The records:
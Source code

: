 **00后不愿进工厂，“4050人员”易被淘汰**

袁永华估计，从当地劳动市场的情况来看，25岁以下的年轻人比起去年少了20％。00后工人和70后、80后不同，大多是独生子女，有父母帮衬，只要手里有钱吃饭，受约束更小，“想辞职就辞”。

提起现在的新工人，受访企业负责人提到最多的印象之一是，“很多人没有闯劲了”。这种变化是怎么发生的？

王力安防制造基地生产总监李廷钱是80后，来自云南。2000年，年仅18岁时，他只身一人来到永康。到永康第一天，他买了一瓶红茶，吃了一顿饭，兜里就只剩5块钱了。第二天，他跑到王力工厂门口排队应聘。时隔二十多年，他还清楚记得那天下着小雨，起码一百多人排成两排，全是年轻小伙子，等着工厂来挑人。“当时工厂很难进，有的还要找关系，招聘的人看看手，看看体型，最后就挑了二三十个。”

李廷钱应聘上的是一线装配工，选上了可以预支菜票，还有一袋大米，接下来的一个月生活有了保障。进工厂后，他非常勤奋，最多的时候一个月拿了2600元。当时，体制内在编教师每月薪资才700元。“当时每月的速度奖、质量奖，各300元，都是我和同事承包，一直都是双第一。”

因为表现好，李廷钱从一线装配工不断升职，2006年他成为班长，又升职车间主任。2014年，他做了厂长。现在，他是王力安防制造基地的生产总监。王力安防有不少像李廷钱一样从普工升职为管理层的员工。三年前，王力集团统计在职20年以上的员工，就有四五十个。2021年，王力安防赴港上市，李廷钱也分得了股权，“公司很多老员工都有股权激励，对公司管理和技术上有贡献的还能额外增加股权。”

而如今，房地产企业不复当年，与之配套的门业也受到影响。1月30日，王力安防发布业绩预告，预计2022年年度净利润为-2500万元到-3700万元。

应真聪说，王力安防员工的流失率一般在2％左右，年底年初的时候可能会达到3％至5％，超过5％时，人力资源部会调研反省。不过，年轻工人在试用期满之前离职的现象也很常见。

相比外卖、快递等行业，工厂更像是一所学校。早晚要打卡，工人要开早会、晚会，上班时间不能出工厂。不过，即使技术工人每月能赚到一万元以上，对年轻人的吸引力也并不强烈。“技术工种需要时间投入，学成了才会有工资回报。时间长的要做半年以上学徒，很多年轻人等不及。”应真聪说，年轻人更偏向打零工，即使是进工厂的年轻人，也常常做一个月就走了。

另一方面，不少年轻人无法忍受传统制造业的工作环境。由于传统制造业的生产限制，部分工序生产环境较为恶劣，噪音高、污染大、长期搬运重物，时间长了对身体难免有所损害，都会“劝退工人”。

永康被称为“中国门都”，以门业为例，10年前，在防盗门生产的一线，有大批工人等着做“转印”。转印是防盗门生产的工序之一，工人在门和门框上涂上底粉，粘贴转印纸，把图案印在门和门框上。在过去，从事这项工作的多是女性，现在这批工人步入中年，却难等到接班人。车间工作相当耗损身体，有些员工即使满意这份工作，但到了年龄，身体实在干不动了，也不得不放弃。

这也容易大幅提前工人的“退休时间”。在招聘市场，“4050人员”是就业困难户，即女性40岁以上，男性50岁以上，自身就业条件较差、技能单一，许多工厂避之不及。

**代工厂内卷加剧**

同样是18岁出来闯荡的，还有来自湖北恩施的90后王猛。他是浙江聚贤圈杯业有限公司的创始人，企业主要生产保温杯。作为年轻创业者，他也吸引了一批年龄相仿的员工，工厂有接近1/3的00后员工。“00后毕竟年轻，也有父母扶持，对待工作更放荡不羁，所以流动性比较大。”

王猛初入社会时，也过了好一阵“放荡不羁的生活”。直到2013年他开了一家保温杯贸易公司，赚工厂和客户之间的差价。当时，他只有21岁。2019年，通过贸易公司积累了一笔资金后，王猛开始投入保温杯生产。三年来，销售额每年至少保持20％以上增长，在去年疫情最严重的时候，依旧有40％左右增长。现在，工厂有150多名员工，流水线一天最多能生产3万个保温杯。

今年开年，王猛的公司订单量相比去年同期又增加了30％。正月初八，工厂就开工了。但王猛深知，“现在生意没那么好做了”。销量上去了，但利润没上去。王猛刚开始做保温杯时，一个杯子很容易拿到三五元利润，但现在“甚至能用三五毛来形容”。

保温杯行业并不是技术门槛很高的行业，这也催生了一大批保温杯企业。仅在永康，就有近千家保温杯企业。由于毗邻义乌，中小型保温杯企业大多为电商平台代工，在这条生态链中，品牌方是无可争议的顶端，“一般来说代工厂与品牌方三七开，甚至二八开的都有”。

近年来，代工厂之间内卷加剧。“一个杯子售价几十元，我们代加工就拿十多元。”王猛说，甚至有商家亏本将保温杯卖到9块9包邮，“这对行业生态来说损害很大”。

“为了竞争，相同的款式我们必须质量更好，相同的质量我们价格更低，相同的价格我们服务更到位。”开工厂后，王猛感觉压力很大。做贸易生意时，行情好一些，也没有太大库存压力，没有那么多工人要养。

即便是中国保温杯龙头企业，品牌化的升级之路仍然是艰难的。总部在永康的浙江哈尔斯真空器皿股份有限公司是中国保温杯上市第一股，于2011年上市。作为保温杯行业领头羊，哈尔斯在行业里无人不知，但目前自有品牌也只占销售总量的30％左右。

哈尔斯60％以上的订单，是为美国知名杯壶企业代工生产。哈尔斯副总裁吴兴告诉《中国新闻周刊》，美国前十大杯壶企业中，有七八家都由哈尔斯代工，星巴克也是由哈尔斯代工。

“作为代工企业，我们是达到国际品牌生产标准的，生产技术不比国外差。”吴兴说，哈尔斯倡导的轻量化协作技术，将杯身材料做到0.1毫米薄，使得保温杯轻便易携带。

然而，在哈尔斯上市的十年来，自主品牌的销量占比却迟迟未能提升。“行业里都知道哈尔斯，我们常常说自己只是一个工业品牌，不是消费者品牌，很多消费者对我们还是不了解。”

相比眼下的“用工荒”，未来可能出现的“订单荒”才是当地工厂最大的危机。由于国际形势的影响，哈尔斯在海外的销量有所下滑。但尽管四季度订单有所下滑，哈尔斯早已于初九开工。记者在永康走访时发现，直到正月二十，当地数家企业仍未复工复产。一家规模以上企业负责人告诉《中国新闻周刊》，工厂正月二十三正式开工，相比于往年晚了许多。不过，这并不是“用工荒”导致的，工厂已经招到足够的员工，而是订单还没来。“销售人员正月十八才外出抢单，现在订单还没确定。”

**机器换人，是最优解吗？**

Work instructions: Repeat the whole listing verbatim.

Result of the exercise:
Source code

: **00后不愿进工厂，“4050人员”易被淘汰**

袁永华估计，从当地劳动市场的情况来看，25岁以下的年轻人比起去年少了20％。00后工人和70后、80后不同，大多是独生子女，有父母帮衬，只要手里有钱吃饭，受约束更小，“想辞职就辞”。

提起现在的新工人，受访企业负责人提到最多的印象之一是，“很多人没有闯劲了”。这种变化是怎么发生的？

王力安防制造基地生产总监李廷钱是80后，来自云南。2000年，年仅18岁时，他只身一人来到永康。到永康第一天，他买了一瓶红茶，吃了一顿饭，兜里就只剩5块钱了。第二天，他跑到王力工厂门口排队应聘。时隔二十多年，他还清楚记得那天下着小雨，起码一百多人排成两排，全是年轻小伙子，等着工厂来挑人。“当时工厂很难进，有的还要找关系，招聘的人看看手，看看体型，最后就挑了二三十个。”

李廷钱应聘上的是一线装配工，选上了可以预支菜票，还有一袋大米，接下来的一个月生活有了保障。进工厂后，他非常勤奋，最多的时候一个月拿了2600元。当时，体制内在编教师每月薪资才700元。“当时每月的速度奖、质量奖，各300元，都是我和同事承包，一直都是双第一。”

因为表现好，李廷钱从一线装配工不断升职，2006年他成为班长，又升职车间主任。2014年，他做了厂长。现在，他是王力安防制造基地的生产总监。王力安防有不少像李廷钱一样从普工升职为管理层的员工。三年前，王力集团统计在职20年以上的员工，就有四五十个。2021年，王力安防赴港上市，李廷钱也分得了股权，“公司很多老员工都有股权激励，对公司管理和技术上有贡献的还能额外增加股权。”

而如今，房地产企业不复当年，与之配套的门业也受到影响。1月30日，王力安防发布业绩预告，预计2022年年度净利润为-2500万元到-3700万元。

应真聪说，王力安防员工的流失率一般在2％左右，年底年初的时候可能会达到3％至5％，超过5％时，人力资源部会调研反省。不过，年轻工人在试用期满之前离职的现象也很常见。

相比外卖、快递等行业，工厂更像是一所学校。早晚要打卡，工人要开早会、晚会，上班时间不能出工厂。不过，即使技术工人每月能赚到一万元以上，对年轻人的吸引力也并不强烈。“技术工种需要时间投入，学成了才会有工资回报。时间长的要做半年以上学徒，很多年轻人等不及。”应真聪说，年轻人更偏向打零工，即使是进工厂的年轻人，也常常做一个月就走了。

另一方面，不少年轻人无法忍受传统制造业的工作环境。由于传统制造业的生产限制，部分工序生产环境较为恶劣，噪音高、污染大、长期搬运重物，时间长了对身体难免有所损害，都会“劝退工人”。

永康被称为“中国门都”，以门业为例，10年前，在防盗门生产的一线，有大批工人等着做“转印”。转印是防盗门生产的工序之一，工人在门和门框上涂上底粉，粘贴转印纸，把图案印在门和门框上。在过去，从事这项工作的多是女性，现在这批工人步入中年，却难等到接班人。车间工作相当耗损身体，有些员工即使满意这份工作，但到了年龄，身体实在干不动了，也不得不放弃。

这也容易大幅提前工人的“退休时间”。在招聘市场，“4050人员”是就业困难户，即女性40岁以上，男性50岁以上，自身就业条件较差、技能单一，许多工厂避之不及。

**代工厂内卷加剧**

同样是18岁出来闯荡的，还有来自湖北恩施的90后王猛。他是浙江聚贤圈杯业有限公司的创始人，企业主要生产保温杯。作为年轻创业者，他也吸引了一批年龄相仿的员工，工厂有接近1/3的00后员工。“00后毕竟年轻，也有父母扶持，对待工作更放荡不羁，所以流动性比较大。”

王猛初入社会时，也过了好一阵“放荡不羁的生活”。直到2013年他开了一家保温杯贸易公司，赚工厂和客户之间的差价。当时，他只有21岁。2019年，通过贸易公司积累了一笔资金后，王猛开始投入保温杯生产。三年来，销售额每年至少保持20％以上增长，在去年疫情最严重的时候，依旧有40％左右增长。现在，工厂有150多名员工，流水线一天最多能生产3万个保温杯。

今年开年，王猛的公司订单量相比去年同期又增加了30％。正月初八，工厂就开工了。但王猛深知，“现在生意没那么好做了”。销量上去了，但利润没上去。王猛刚开始做保温杯时，一个杯子很容易拿到三五元利润，但现在“甚至能用三五毛来形容”。

保温杯行业并不是技术门槛很高的行业，这也催生了一大批保温杯企业。仅在永康，就有近千家保温杯企业。由于毗邻义乌，中小型保温杯企业大多为电商平台代工，在这条生态链中，品牌方是无可争议的顶端，“一般来说代工厂与品牌方三七开，甚至二八开的都有”。

近年来，代工厂之间内卷加剧。“一个杯子售价几十元，我们代加工就拿十多元。”王猛说，甚至有商家亏本将保温杯卖到9块9包邮，“这对行业生态来说损害很大”。

“为了竞争，相同的款式我们必须质量更好，相同的质量我们价格更低，相同的价格我们服务更到位。”开工厂后，王猛感觉压力很大。做贸易生意时，行情好一些，也没有太大库存压力，没有那么多工人要养。

即便是中国保温杯龙头企业，品牌化的升级之路仍然是艰难的。总部在永康的浙江哈尔斯真空器皿股份有限公司是中国保温杯上市第一股，于2011年上市。作为保温杯行业领头羊，哈尔斯在行业里无人不知，但目前自有品牌也只占销售总量的30％左右。

哈尔斯60％以上的订单，是为美国知名杯壶企业代工生产。哈尔斯副总裁吴兴告诉《中国新闻周刊》，美国前十大杯壶企业中，有七八家都由哈尔斯代工，星巴克也是由哈尔斯代工。

“作为代工企业，我们是达到国际品牌生产标准的，生产技术不比国外差。”吴兴说，哈尔斯倡导的轻量化协作技术，将杯身材料做到0.1毫米薄，使得保温杯轻便易携带。

然而，在哈尔斯上市的十年来，自主品牌的销量占比却迟迟未能提升。“行业里都知道哈尔斯，我们常常说自己只是一个工业品牌，不是消费者品牌，很多消费者对我们还是不了解。”

相比眼下的“用工荒”，未来可能出现的“订单荒”才是当地工厂最大的危机。由于国际形势的影响，哈尔斯在海外的销量有所下滑。但尽管四季度订单有所下滑，哈尔斯早已于初九开工。记者在永康走访时发现，直到正月二十，当地数家企业仍未复工复产。一家规模以上企业负责人告诉《中国新闻周刊》，工厂正月二十三正式开工，相比于往年晚了许多。不过，这并不是“用工荒”导致的，工厂已经招到足够的员工，而是订单还没来。“销售人员正月十八才外出抢单，现在订单还没确定。”

**机器换人，是最优解吗？**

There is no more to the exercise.